What people don't understand is, Intel does the same. Look at how modern E3s,
E5s, E7s, i3/5/7s, modern Atoms, etc, all work: similar designed parts, all
paired with what is minimally required for that design to work and perform the
way they want.

Intel doesn't throw designs out, they keep them and periodically make sure
they still work on smaller fab sizes and newer fab techs.
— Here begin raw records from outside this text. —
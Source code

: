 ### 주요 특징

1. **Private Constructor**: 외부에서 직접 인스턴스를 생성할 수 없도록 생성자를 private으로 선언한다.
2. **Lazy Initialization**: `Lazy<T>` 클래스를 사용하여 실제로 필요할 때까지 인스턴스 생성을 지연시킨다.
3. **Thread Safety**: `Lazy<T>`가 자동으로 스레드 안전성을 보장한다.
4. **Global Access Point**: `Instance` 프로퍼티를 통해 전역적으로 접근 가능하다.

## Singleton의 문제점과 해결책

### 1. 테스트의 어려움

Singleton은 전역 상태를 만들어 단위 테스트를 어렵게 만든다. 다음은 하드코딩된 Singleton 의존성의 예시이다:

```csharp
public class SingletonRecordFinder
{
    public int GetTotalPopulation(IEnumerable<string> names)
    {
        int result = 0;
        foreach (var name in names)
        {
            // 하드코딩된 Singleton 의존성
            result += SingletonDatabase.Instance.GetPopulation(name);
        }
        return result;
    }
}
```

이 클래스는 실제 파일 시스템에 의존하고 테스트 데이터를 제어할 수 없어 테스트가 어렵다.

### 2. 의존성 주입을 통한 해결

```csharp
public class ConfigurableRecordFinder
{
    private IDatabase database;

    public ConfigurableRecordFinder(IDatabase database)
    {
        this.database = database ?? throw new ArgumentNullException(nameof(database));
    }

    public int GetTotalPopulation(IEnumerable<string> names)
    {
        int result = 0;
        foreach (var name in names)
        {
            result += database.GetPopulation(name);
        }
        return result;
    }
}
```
A more striking example than the Phi is the Intel Quark, featured in the
Edison platform, which is Intel's equivalent of an ARM Cortex-M series (such
as the M4s used in a lot of cell phones as a GPS/motion sub-processor and
other things). The Quark really _is_ a modernized P54C (Pentium 1 pre-MMX)
core, and more so than the Xeon Phi is (although, obviously, there is shared
part design through both of them).

I think the thing with Phi is, its rapidly evolving. Larrabee was closer to
this design than first gen Phi was, and now they're shipping second gen Phi,
and it looks more like how some GPUs have been historically designed than just
x86 core spam (look at how the bus design is evolving, they're getting closer
and closer to how AMD and Nvidia design theirs, and also how post-Skylake on-
die GPU integration is evolving on multi-socket platforms).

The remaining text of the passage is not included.